Salient Object Detection Makes the Computer Vision Smarter

Data：17-12-2020 | 【 A A A 】 | 【Print】【Close】

Salient object detection aims at simulating the visual characteristics of human beings and extracts the most attractive regions from images or videos. The content in these saliency areas is what we call salient objects.

Recently, deep learning methods based on Convolutional Neural Network (CNN) have successfully broken through the limitations of conventional methods due to their powerful feature extraction capabilities. They have been widely used in the field of computer vision and have even been successfully used for salient object detection.

A research team leading by Prof. DONG Yongsheng from Xi'an Institute of Optics and Precision Mechanics (XIOPM) of the Chinese Academy of Sciences (CAS) proposed a novel edge information-guided hierarchical feature fusion network to accomplish accurate salient object detection.

The proposed method employs the deep learning method to set up the salient detection strategy.
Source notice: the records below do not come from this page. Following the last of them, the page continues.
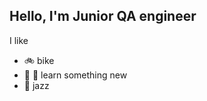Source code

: ## Hello, I'm Junior QA engineer

I like
* :bike:   bike
* :book: :mag_right:   learn something new
* :saxophone:   jazz
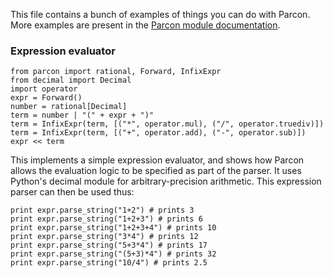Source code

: This file contains a bunch of examples of things you can do with Parcon. More
examples are present in the [Parcon module documentation](parcon.html).

### Expression evaluator

    from parcon import rational, Forward, InfixExpr
    from decimal import Decimal
    import operator
    expr = Forward()
    number = rational[Decimal]
    term = number | "(" + expr + ")"
    term = InfixExpr(term, [("*", operator.mul), ("/", operator.truediv)])
    term = InfixExpr(term, [("+", operator.add), ("-", operator.sub)])
    expr << term
	
This implements a simple expression evaluator, and shows how Parcon allows the
evaluation logic to be specified as part of the parser. It uses Python's
decimal module for arbitrary-precision arithmetic. This expression parser can
then be used thus:

	print expr.parse_string("1+2") # prints 3
	print expr.parse_string("1+2+3") # prints 6
	print expr.parse_string("1+2+3+4") # prints 10
	print expr.parse_string("3*4") # prints 12
	print expr.parse_string("5+3*4") # prints 17
	print expr.parse_string("(5+3)*4") # prints 32
	print expr.parse_string("10/4") # prints 2.5
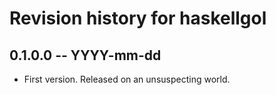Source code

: # Revision history for haskellgol

## 0.1.0.0 -- YYYY-mm-dd

* First version. Released on an unsuspecting world.
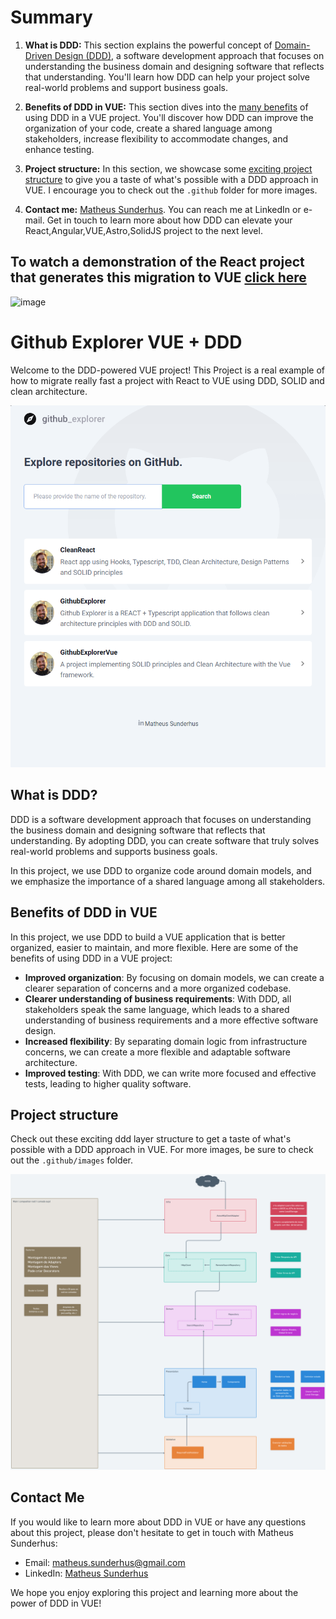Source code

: # Summary

1. **What is DDD:**
   This section explains the powerful concept of [Domain-Driven Design (DDD)](#what-is-ddd), a software development approach that focuses on understanding the business domain and designing software that reflects that understanding. You'll learn how DDD can help your project solve real-world problems and support business goals.

2. **Benefits of DDD in VUE:** This section dives into the [many benefits](#benefits-of-ddd-in-VUE) of using DDD in a VUE project. You'll discover how DDD can improve the organization of your code, create a shared language among stakeholders, increase flexibility to accommodate changes, and enhance testing.

3. **Project structure:** In this section, we showcase some [exciting project structure](#project-structure) to give you a taste of what's possible with a DDD approach in VUE. I encourage you to check out the `.github` folder for more images.

4. **Contact me:** [Matheus Sunderhus](#contact-me). You can reach me at LinkedIn or e-mail. Get in touch to learn more about how DDD can elevate your React,Angular,VUE,Astro,SolidJS project to the next level.

## To watch a demonstration of the React project that generates this migration to VUE [click here](https://youtu.be/3_w_MLb0zuU?si=s-26GebryxTBLA1q)

![image](https://github.com/sunderhus/GithubExplorer/assets/44003532/20b4a995-5161-4ccd-b7cf-0cd48c961ff1)

# Github Explorer VUE + DDD

Welcome to the DDD-powered VUE project! This Project is a real example of how to migrate really fast a project with React to VUE using DDD, SOLID and clean architecture.

<p align="center">
  <img styles="display:flex; align-self:center;" src="./.github/images/project-home.png">
</p>

## What is DDD?

DDD is a software development approach that focuses on understanding the business domain and designing software that reflects that understanding. By adopting DDD, you can create software that truly solves real-world problems and supports business goals.

In this project, we use DDD to organize code around domain models, and we emphasize the importance of a shared language among all stakeholders.

## Benefits of DDD in VUE

In this project, we use DDD to build a VUE application that is better organized, easier to maintain, and more flexible. Here are some of the benefits of using DDD in a VUE project:

- **Improved organization**: By focusing on domain models, we can create a clearer separation of concerns and a more organized codebase.
- **Clearer understanding of business requirements**: With DDD, all stakeholders speak the same language, which leads to a shared understanding of business requirements and a more effective software design.
- **Increased flexibility**: By separating domain logic from infrastructure concerns, we can create a more flexible and adaptable software architecture.
- **Improved testing**: With DDD, we can write more focused and effective tests, leading to higher quality software.

## Project structure

Check out these exciting ddd layer structure to get a taste of what's possible with a DDD approach in VUE. For more images, be sure to check out the `.github/images` folder.

![Screenshot 1](./.github/images/ddd-layers.png)

## Contact Me

If you would like to learn more about DDD in VUE or have any questions about this project, please don't hesitate to get in touch with Matheus Sunderhus:

- Email: [matheus.sunderhus@gmail.com](mailto:matheus.sunderhus@gmail.com)
- LinkedIn: [Matheus Sunderhus](https://www.linkedin.com/in/matheus-sunderhus/)

We hope you enjoy exploring this project and learning more about the power of DDD in VUE!
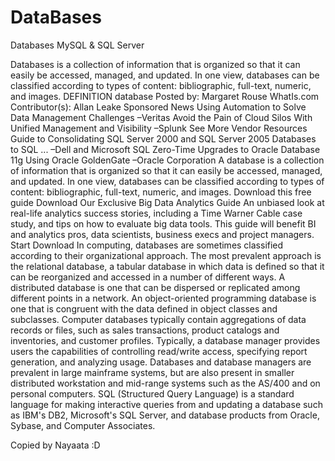 # DataBases
Databases MySQL &amp; SQL Server

Databases is a collection of information that is organized so that it can easily be accessed, managed, and updated. In one view, databases can be classified according to types of content: bibliographic, full-text, numeric, and images. DEFINITION database Posted by: Margaret Rouse WhatIs.com Contributor(s): Allan Leake Sponsored News Using Automation to Solve Data Management Challenges –Veritas Avoid the Pain of Cloud Silos With Unified Management and Visibility –Splunk See More Vendor Resources Guide to Consolidating SQL Server 2000 and SQL Server 2005 Databases to SQL ... –Dell and Microsoft SQL Zero-Time Upgrades to Oracle Database 11g Using Oracle GoldenGate –Oracle Corporation A database is a collection of information that is organized so that it can easily be accessed, managed, and updated. In one view, databases can be classified according to types of content: bibliographic, full-text, numeric, and images. Download this free guide Download Our Exclusive Big Data Analytics Guide An unbiased look at real-life analytics success stories, including a Time Warner Cable case study, and tips on how to evaluate big data tools. This guide will benefit BI and analytics pros, data scientists, business execs and project managers. Start Download In computing, databases are sometimes classified according to their organizational approach. The most prevalent approach is the relational database, a tabular database in which data is defined so that it can be reorganized and accessed in a number of different ways. A distributed database is one that can be dispersed or replicated among different points in a network. An object-oriented programming database is one that is congruent with the data defined in object classes and subclasses. Computer databases typically contain aggregations of data records or files, such as sales transactions, product catalogs and inventories, and customer profiles. Typically, a database manager provides users the capabilities of controlling read/write access, specifying report generation, and analyzing usage. Databases and database managers are prevalent in large mainframe systems, but are also present in smaller distributed workstation and mid-range systems such as the AS/400 and on personal computers. SQL (Structured Query Language) is a standard language for making interactive queries from and updating a database such as IBM's DB2, Microsoft's SQL Server, and database products from Oracle, Sybase, and Computer Associates.

Copied by Nayaata :D

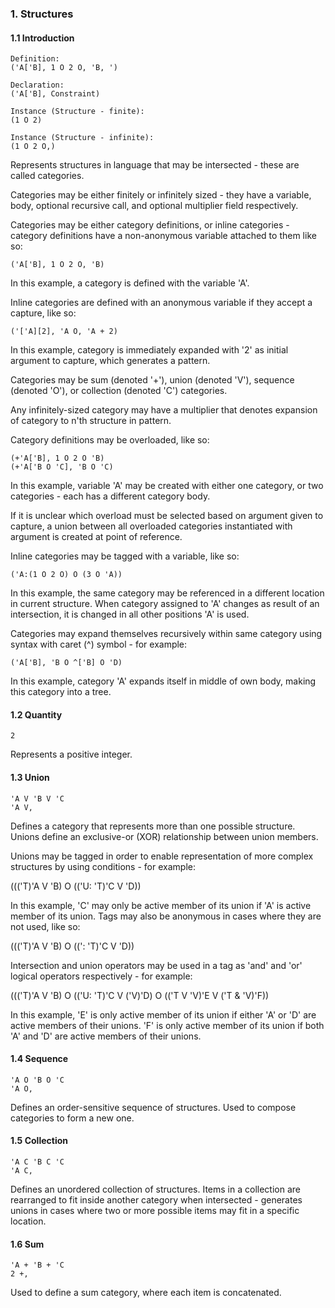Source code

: ﻿### 1. Structures
#### 1.1 Introduction
    Definition:
    ('A['B], 1 O 2 O, 'B, ')

    Declaration:
    ('A['B], Constraint)

    Instance (Structure - finite):
    (1 O 2)

    Instance (Structure - infinite):
    (1 O 2 O,)

Represents structures in language that may be intersected - these are called categories.

Categories may be either finitely or infinitely sized - they have
a variable, body, optional recursive call, and optional multiplier field respectively.

Categories may be either category definitions, or inline categories - category definitions have a non-anonymous variable attached to them like so:

    ('A['B], 1 O 2 O, 'B)

In this example, a category is defined with the variable 'A'.

Inline categories are defined with an anonymous variable if they
accept a capture, like so:

    ('['A][2], 'A O, 'A + 2)

In this example, category is immediately expanded with '2' as initial argument to
capture, which generates a pattern.

Categories may be sum (denoted '+'), union (denoted 'V'), sequence (denoted 'O'), or collection (denoted 'C') categories.

Any infinitely-sized category may have a multiplier that denotes expansion of category to n'th structure in pattern.

Category definitions may be overloaded, like so:

    (+'A['B], 1 O 2 O 'B)
    (+'A['B O 'C], 'B O 'C)

In this example, variable 'A' may be created with either one category, or two categories - each has a different category body.

If it is unclear which overload must be selected based on argument given to capture,
a union between all overloaded categories instantiated with argument is
created at point of reference.

Inline categories may be tagged with a variable, like so:

    ('A:(1 O 2 O) O (3 O 'A))

In this example, the same category may be referenced in a different location
in current structure. When category assigned to 'A' changes as result of
an intersection, it is changed in all other positions 'A' is used.

Categories may expand themselves recursively within same category using syntax with
caret (^) symbol - for example:

    ('A['B], 'B O ^['B] O 'D)

In this example, category 'A' expands itself in middle of own body, making this category
into a tree.

#### 1.2 Quantity
    2

Represents a positive integer.

#### 1.3 Union
    'A V 'B V 'C
    'A V,

Defines a category that represents more than one possible structure. Unions define an exclusive-or (XOR) relationship between union members.

Unions may be tagged in order to enable representation of more complex structures
by using conditions - for example:

((('T)'A V 'B) O (('U: 'T)'C V 'D))

In this example, 'C' may only be active member of its union if 'A' is active member of its union. Tags may also be anonymous in cases where they are not used, like so:

((('T)'A V 'B) O ((': 'T)'C V 'D))

Intersection and union operators may be used in a tag as 'and' and 'or' logical operators respectively - for example:

((('T)'A V 'B) O (('U: 'T)'C V ('V)'D) O (('T V 'V)'E V ('T & 'V)'F))

In this example, 'E' is only active member of its union if either 'A' or 'D' are active members of their unions. 'F' is only active member of its union if both 'A' and 'D' are active members of their unions.

#### 1.4 Sequence
    'A O 'B O 'C
    'A O,

Defines an order-sensitive sequence of structures. Used to compose categories
to form a new one.

#### 1.5 Collection
    'A C 'B C 'C
    'A C,

Defines an unordered collection of structures. Items in a collection are
rearranged to fit inside another category when intersected - generates unions
in cases where two or more possible items may fit in a specific location.

#### 1.6 Sum
    'A + 'B + 'C
    2 +,

Used to define a sum category, where each item is concatenated.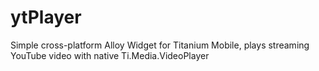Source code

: ytPlayer
========

Simple cross-platform Alloy Widget for Titanium Mobile, plays streaming YouTube video with native Ti.Media.VideoPlayer
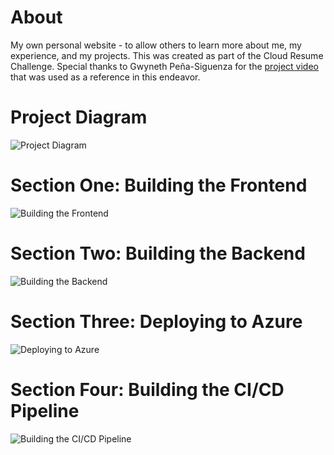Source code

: # About
My own personal website - to allow others to learn more about me, my experience, and my projects. This was created as part of the Cloud Resume Challenge. Special thanks to Gwyneth Peña-Siguenza for the <a href="https://www.youtube.com/watch?v=ieYrBWmkfno&t=3410s">project video</a> that was used as a reference in this endeavor.

# Project Diagram

<img src="https://i.imgur.com/494gsTy.png" alt="Project Diagram">

# Section One: Building the Frontend

<img src="https://i.imgur.com/1mld751.jpg" alt="Building the Frontend">

# Section Two: Building the Backend

<img src="https://i.imgur.com/tnEi49I.jpg" alt="Building the Backend">

# Section Three: Deploying to Azure

<img src="https://i.imgur.com/3ipKNqU.jpg" alt="Deploying to Azure">

# Section Four: Building the CI/CD Pipeline

<img src="https://i.imgur.com/H3YlIO1.jpg" alt="Building the CI/CD Pipeline">
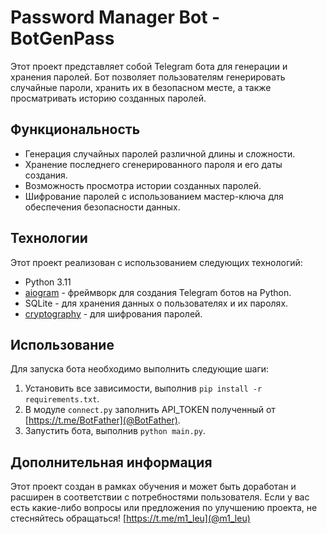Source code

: # Password Manager Bot - BotGenPass

Этот проект представляет собой Telegram бота для генерации и хранения паролей. Бот позволяет пользователям генерировать случайные пароли, хранить их в безопасном месте, а также просматривать историю созданных паролей.

## Функциональность

- Генерация случайных паролей различной длины и сложности.
- Хранение последнего сгенерированного пароля и его даты создания.
- Возможность просмотра истории созданных паролей.
- Шифрование паролей с использованием мастер-ключа для обеспечения безопасности данных.

## Технологии

Этот проект реализован с использованием следующих технологий:

- Python 3.11
- [aiogram](https://github.com/aiogram/aiogram) - фреймворк для создания Telegram ботов на Python.
- SQLite - для хранения данных о пользователях и их паролях.
- [cryptography](https://github.com/pyca/cryptography) - для шифрования паролей.

## Использование

Для запуска бота необходимо выполнить следующие шаги:

1. Установить все зависимости, выполнив `pip install -r requirements.txt`.
2. В модуле `connect.py` заполнить API_TOKEN полученный от [https://t.me/BotFather](@BotFather). 
3. Запустить бота, выполнив `python main.py`.


## Дополнительная информация

Этот проект создан в рамках обучения и может быть доработан и расширен в соответствии с потребностями пользователя. Если у вас есть какие-либо вопросы или предложения по улучшению проекта, не стесняйтесь обращаться! [https://t.me/m1_leu](@m1_leu)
First, the low-level edge information is utilized to guide saliency map generation. Then, a one-to-one hierarchical supervision strategy is adopted to generate high-level semantic information and low-level edge information. Finally, the hierarchical feature information is fused to accomplish the accurate salient object detection. The results were published in IEEE TRANSACTIONS ON IMAGE PROCESSING.

Fig.1 Visual comparisons of ablation studies between the state-of-the-art methods. (Image by XIOPM)

The visual comparisons of ablation studies are shown in fig.1. VGG means only use the VGG backbone, Traditional Fusion means use the commonly used VGG multi-layer feature fusion method, Hierarchical Fusion means proposed VGG network layered fusion method without edge supervision, our proposed HFFNet means add Laplacian edge constraints to low-level information based on proposed hierarchical feature fusion.

Since saliency detection is a relatively basic task that can increase computational efficiency, it has played an important role in many fields of computer vision, such as foreground extraction, visual tracking, scene classification, semantic segmentation, video summarization, and image retrieval. Over the years, researchers pay more attention to this researching field due to the explosion of artificial intelligence.